- YOUR INSTRUCTIONS
Only the lines from the one that contains "if P = 0 then Q := Q + 1 ;" through the last line of the records should appear, each printed exactly as it is.
** DATA EXTRACT follows **
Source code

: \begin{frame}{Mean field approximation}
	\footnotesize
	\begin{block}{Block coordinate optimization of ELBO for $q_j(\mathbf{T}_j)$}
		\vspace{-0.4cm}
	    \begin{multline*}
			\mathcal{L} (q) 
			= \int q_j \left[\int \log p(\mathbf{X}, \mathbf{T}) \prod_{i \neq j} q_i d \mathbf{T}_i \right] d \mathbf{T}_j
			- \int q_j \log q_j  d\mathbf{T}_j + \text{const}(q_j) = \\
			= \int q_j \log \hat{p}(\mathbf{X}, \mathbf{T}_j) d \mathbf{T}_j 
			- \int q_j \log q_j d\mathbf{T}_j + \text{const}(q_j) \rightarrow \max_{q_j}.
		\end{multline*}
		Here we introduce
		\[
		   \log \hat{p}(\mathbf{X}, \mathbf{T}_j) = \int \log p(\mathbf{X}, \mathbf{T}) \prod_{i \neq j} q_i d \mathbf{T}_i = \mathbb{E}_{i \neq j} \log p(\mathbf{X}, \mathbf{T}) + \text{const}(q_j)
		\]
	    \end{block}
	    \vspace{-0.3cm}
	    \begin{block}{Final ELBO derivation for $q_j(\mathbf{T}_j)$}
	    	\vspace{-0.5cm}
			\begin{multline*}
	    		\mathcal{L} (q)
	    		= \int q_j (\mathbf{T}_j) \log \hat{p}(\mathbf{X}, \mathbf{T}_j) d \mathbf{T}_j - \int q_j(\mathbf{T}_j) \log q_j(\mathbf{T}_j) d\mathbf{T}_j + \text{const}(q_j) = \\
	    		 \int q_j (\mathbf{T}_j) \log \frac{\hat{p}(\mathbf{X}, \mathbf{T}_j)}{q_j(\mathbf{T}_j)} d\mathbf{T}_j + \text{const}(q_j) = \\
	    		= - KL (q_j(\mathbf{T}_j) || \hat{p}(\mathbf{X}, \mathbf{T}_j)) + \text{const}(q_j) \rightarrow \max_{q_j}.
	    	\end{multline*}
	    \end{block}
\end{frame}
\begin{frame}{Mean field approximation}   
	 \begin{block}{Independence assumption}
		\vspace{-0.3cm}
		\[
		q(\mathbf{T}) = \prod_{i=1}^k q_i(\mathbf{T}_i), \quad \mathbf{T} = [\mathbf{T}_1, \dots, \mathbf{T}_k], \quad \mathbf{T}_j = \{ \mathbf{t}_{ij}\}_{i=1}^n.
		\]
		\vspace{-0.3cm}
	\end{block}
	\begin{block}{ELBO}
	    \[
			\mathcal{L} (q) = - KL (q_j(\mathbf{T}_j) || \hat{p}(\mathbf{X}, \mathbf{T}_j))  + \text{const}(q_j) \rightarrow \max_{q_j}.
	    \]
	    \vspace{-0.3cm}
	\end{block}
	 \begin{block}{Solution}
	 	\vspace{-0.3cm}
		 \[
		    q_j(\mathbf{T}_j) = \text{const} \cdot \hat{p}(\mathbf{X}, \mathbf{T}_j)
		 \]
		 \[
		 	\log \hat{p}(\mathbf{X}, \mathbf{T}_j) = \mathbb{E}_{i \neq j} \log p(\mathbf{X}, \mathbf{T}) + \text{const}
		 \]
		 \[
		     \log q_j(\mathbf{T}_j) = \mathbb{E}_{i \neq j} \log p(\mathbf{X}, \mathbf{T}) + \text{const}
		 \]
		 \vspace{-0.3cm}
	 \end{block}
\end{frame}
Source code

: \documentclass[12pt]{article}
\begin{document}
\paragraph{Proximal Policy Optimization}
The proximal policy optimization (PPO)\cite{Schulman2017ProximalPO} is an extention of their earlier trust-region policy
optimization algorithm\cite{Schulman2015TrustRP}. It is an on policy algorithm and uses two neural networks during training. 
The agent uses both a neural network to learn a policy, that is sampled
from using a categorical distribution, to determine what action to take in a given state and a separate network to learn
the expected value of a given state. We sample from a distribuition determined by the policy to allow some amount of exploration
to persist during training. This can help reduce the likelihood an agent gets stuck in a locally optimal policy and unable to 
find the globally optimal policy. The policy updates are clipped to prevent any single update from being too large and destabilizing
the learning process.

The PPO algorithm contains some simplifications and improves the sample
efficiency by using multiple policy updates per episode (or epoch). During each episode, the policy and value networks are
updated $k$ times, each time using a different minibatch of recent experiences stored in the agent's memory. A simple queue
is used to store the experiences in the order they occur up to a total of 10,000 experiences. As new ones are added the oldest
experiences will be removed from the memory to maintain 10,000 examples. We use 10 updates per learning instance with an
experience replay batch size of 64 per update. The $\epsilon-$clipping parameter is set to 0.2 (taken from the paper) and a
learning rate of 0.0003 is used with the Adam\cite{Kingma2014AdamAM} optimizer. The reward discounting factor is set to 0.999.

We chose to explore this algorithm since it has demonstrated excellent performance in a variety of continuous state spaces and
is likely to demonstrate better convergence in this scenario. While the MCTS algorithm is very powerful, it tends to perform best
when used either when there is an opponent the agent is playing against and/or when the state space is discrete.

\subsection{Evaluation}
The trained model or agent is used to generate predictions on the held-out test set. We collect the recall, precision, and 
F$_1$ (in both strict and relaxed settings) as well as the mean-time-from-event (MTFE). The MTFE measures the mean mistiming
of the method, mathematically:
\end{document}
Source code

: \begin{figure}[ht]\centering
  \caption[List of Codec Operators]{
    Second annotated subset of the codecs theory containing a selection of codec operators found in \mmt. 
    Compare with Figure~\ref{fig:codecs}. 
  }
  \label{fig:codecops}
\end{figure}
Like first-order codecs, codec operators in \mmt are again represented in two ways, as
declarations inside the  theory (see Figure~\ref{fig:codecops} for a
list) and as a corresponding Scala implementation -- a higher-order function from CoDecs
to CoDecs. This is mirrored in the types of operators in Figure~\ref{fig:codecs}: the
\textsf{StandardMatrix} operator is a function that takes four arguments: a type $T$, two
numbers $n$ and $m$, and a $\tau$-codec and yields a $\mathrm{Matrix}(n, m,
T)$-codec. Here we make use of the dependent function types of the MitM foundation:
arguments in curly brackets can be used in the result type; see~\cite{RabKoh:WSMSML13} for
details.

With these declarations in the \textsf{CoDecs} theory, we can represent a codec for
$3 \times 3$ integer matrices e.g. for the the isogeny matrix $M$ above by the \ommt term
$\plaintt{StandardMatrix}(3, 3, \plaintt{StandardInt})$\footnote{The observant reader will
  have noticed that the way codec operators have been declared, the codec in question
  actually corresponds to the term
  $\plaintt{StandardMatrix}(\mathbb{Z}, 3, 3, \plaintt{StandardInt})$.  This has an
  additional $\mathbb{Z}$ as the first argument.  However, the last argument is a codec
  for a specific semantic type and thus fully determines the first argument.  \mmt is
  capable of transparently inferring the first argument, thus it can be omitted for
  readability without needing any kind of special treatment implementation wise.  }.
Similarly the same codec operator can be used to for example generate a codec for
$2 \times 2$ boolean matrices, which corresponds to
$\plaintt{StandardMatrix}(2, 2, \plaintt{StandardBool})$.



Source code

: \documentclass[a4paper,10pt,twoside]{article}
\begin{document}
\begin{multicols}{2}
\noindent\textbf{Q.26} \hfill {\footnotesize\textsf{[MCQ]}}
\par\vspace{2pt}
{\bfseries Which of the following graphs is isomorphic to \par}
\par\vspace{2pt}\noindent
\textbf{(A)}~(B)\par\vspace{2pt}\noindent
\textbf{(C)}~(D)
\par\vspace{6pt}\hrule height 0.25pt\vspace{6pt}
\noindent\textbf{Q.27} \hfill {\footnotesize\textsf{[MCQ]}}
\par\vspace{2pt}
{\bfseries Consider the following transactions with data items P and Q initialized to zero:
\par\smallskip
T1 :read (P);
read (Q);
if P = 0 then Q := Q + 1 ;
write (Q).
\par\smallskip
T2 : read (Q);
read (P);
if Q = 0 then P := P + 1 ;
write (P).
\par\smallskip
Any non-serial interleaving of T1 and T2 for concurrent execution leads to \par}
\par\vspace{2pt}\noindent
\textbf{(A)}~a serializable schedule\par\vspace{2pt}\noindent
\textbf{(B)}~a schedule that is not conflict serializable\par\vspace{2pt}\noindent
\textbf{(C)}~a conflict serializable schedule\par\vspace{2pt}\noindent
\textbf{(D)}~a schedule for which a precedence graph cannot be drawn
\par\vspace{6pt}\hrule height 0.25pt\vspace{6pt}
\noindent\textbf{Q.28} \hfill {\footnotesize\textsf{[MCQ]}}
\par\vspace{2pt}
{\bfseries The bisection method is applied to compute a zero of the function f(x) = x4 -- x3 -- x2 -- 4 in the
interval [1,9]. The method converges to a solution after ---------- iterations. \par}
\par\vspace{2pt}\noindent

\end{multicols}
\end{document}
** End of DATA EXTRACT **
- RESPONSE
if P = 0 then Q := Q + 1 ;
write (Q).
\par\smallskip
T2 : read (Q);
read (P);
if Q = 0 then P := P + 1 ;
write (P).
\par\smallskip
Any non-serial interleaving of T1 and T2 for concurrent execution leads to \par}
\par\vspace{2pt}\noindent
\textbf{(A)}~a serializable schedule\par\vspace{2pt}\noindent
\textbf{(B)}~a schedule that is not conflict serializable\par\vspace{2pt}\noindent
\textbf{(C)}~a conflict serializable schedule\par\vspace{2pt}\noindent
\textbf{(D)}~a schedule for which a precedence graph cannot be drawn
\par\vspace{6pt}\hrule height 0.25pt\vspace{6pt}
\noindent\textbf{Q.28} \hfill {\footnotesize\textsf{[MCQ]}}
\par\vspace{2pt}
{\bfseries The bisection method is applied to compute a zero of the function f(x) = x4 -- x3 -- x2 -- 4 in the
interval [1,9]. The method converges to a solution after ---------- iterations. \par}
\par\vspace{2pt}\noindent

\end{multicols}
\end{document}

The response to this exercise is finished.